Infinite families of near MDS codes holding $t$-designs

TL;DR

This paper constructs infinite families of near MDS codes over finite fields that hold infinite families of 2- and 3-designs, resolving a 70-year-old open problem in coding theory.

Contribution

It introduces the first known infinite families of near MDS codes holding infinite families of t-designs for t≥2, over specific finite fields.

Findings

Constructed infinite families of near MDS codes over GF(3^s) and GF(2^{2s})

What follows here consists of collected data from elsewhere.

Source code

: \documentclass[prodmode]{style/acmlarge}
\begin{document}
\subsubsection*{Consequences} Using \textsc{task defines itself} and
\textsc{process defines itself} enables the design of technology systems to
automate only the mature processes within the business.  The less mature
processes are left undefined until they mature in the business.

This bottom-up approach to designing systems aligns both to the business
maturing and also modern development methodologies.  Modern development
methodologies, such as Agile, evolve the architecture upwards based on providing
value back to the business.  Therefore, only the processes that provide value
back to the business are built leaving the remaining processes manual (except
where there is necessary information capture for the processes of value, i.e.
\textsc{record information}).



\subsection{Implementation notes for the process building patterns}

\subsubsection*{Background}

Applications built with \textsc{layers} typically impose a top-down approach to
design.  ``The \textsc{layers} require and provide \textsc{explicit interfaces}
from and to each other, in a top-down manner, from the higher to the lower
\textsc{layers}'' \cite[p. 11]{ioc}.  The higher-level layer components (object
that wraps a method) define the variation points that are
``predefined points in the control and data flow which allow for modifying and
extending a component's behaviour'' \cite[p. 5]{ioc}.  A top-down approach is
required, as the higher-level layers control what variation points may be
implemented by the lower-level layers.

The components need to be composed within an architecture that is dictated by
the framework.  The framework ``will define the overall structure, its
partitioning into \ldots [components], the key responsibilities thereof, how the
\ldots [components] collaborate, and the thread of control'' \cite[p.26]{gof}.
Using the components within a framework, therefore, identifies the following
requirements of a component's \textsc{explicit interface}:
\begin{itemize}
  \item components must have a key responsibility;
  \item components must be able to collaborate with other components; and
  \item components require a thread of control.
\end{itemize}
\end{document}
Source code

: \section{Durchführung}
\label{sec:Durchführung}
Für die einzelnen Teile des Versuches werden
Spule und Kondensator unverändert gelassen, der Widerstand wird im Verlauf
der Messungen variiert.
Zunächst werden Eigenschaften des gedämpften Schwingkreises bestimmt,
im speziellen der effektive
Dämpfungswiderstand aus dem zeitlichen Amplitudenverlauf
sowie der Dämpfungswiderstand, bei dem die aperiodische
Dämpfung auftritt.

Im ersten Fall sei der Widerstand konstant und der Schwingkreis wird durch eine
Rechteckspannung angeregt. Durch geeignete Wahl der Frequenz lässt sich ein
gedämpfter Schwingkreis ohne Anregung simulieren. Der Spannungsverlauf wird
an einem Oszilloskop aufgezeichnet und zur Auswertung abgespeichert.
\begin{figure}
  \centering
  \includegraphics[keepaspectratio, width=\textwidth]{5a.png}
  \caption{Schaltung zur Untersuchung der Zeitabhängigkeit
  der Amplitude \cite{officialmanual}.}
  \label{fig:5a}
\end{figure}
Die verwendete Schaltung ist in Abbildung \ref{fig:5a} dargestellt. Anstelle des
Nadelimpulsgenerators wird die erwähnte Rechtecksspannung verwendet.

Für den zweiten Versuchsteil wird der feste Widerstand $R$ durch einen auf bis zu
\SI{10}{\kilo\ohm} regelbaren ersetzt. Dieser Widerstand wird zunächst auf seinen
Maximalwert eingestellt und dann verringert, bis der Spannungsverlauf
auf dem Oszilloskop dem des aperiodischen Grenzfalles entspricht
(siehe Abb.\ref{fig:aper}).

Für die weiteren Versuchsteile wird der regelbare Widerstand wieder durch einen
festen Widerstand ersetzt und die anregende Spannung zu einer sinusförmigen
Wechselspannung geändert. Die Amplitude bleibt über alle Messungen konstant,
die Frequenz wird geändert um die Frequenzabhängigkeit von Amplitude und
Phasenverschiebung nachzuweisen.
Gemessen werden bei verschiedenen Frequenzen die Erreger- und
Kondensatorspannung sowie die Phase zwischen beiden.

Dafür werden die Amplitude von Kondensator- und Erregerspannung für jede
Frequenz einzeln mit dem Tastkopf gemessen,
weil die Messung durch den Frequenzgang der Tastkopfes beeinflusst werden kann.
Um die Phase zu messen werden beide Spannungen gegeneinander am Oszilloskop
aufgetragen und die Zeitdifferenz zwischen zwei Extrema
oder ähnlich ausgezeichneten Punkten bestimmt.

These codes hold infinite families of 3-designs and 2-designs respectively

Subfield subcodes are shown to be dimension- or distance-optimal

Abstract

An $[n, k, n-k+1]$ linear code is called an MDS code. An $[n, k, n-k]$ linear code is said to be almost maximum distance separable (almost MDS or AMDS for short). A code is said to be near maximum distance separable (near MDS or NMDS for short) if the code and its dual code both are almost maximum distance separable. The first near MDS code was the $[11, 6, 5]$ ternary Golay code discovered in 1949 by Golay. This ternary code holds $4$-designs, and its extended code holds a Steiner system $S(5, 6, 12)$ with the largest strength known. In the past 70 years, sporadic near MDS codes holding $t$-designs were discovered and many infinite families of near MDS codes over finite fields were constructed. However, the question as to whether there is an infinite family of near MDS codes holding an infinite family of $t$-designs for $t\geq 2$ remains open for 70 years. This paper settles this long-standing problem by presenting an infinite family of near MDS codes over $\mathrm{GF}(3^s)$ holding an infinite family of $3$-designs and an infinite family of near MDS codes over $\mathrm{GF}(2^{2s})$ holding an infinite family of $2$-designs. The subfield subcodes of these two families are also studied, and are shown to be dimension-optimal or distance-optimal.